● **DATA PROVIDED**:
###

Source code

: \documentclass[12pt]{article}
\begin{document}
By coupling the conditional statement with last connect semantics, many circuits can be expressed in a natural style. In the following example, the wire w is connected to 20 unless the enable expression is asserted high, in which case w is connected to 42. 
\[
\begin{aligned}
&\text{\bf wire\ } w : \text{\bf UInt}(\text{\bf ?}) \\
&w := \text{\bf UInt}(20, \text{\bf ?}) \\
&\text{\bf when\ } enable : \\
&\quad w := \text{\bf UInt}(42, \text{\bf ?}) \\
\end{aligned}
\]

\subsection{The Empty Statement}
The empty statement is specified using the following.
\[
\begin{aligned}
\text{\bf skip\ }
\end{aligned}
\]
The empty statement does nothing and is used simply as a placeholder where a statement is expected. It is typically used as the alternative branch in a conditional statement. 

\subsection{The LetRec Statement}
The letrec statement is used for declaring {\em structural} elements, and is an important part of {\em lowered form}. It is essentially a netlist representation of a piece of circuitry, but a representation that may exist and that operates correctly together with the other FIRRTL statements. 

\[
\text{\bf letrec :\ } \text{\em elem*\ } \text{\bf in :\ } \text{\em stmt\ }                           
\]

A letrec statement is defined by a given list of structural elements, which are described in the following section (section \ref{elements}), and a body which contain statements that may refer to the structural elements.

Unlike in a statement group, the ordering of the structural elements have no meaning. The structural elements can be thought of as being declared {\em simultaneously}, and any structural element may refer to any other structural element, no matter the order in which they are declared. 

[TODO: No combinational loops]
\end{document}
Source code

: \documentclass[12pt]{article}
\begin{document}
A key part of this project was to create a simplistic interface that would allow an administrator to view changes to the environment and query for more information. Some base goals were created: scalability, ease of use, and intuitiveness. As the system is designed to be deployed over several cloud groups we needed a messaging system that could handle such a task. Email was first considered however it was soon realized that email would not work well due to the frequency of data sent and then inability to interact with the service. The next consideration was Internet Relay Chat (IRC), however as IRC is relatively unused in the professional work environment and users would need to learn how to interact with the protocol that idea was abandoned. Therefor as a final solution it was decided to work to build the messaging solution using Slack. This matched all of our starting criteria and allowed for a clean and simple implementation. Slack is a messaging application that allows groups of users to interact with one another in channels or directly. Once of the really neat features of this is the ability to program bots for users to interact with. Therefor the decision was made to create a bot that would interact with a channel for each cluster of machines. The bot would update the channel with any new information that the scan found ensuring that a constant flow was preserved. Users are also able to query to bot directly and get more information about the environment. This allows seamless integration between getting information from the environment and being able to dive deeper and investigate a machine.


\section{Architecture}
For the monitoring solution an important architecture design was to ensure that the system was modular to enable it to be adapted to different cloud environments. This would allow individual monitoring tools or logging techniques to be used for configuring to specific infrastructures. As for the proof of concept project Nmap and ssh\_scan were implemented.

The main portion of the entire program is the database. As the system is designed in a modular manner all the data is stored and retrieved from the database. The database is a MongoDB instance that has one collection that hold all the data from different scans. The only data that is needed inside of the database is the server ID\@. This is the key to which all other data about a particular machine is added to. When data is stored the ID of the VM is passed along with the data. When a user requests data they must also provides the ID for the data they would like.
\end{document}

###

● **WHAT IS NEEDED**: Return each line of the data exactly as it was given.

● **WRITTEN REPLY**:
Source code

: \documentclass[12pt]{article}
\begin{document}
By coupling the conditional statement with last connect semantics, many circuits can be expressed in a natural style. In the following example, the wire w is connected to 20 unless the enable expression is asserted high, in which case w is connected to 42. 
\[
\begin{aligned}
&\text{\bf wire\ } w : \text{\bf UInt}(\text{\bf ?}) \\
&w := \text{\bf UInt}(20, \text{\bf ?}) \\
&\text{\bf when\ } enable : \\
&\quad w := \text{\bf UInt}(42, \text{\bf ?}) \\
\end{aligned}
\]

\subsection{The Empty Statement}
The empty statement is specified using the following.
\[
\begin{aligned}
\text{\bf skip\ }
\end{aligned}
\]
The empty statement does nothing and is used simply as a placeholder where a statement is expected. It is typically used as the alternative branch in a conditional statement. 

\subsection{The LetRec Statement}
The letrec statement is used for declaring {\em structural} elements, and is an important part of {\em lowered form}. It is essentially a netlist representation of a piece of circuitry, but a representation that may exist and that operates correctly together with the other FIRRTL statements. 

\[
\text{\bf letrec :\ } \text{\em elem*\ } \text{\bf in :\ } \text{\em stmt\ }                           
\]

A letrec statement is defined by a given list of structural elements, which are described in the following section (section \ref{elements}), and a body which contain statements that may refer to the structural elements.

Unlike in a statement group, the ordering of the structural elements have no meaning. The structural elements can be thought of as being declared {\em simultaneously}, and any structural element may refer to any other structural element, no matter the order in which they are declared. 

[TODO: No combinational loops]
\end{document}
Source code

: \documentclass[12pt]{article}
\begin{document}
A key part of this project was to create a simplistic interface that would allow an administrator to view changes to the environment and query for more information. Some base goals were created: scalability, ease of use, and intuitiveness. As the system is designed to be deployed over several cloud groups we needed a messaging system that could handle such a task. Email was first considered however it was soon realized that email would not work well due to the frequency of data sent and then inability to interact with the service. The next consideration was Internet Relay Chat (IRC), however as IRC is relatively unused in the professional work environment and users would need to learn how to interact with the protocol that idea was abandoned. Therefor as a final solution it was decided to work to build the messaging solution using Slack. This matched all of our starting criteria and allowed for a clean and simple implementation. Slack is a messaging application that allows groups of users to interact with one another in channels or directly. Once of the really neat features of this is the ability to program bots for users to interact with. Therefor the decision was made to create a bot that would interact with a channel for each cluster of machines. The bot would update the channel with any new information that the scan found ensuring that a constant flow was preserved. Users are also able to query to bot directly and get more information about the environment. This allows seamless integration between getting information from the environment and being able to dive deeper and investigate a machine.


\section{Architecture}
For the monitoring solution an important architecture design was to ensure that the system was modular to enable it to be adapted to different cloud environments. This would allow individual monitoring tools or logging techniques to be used for configuring to specific infrastructures. As for the proof of concept project Nmap and ssh\_scan were implemented.

The main portion of the entire program is the database. As the system is designed in a modular manner all the data is stored and retrieved from the database. The database is a MongoDB instance that has one collection that hold all the data from different scans. The only data that is needed inside of the database is the server ID\@. This is the key to which all other data about a particular machine is added to. When data is stored the ID of the VM is passed along with the data. When a user requests data they must also provides the ID for the data they would like.
\end{document}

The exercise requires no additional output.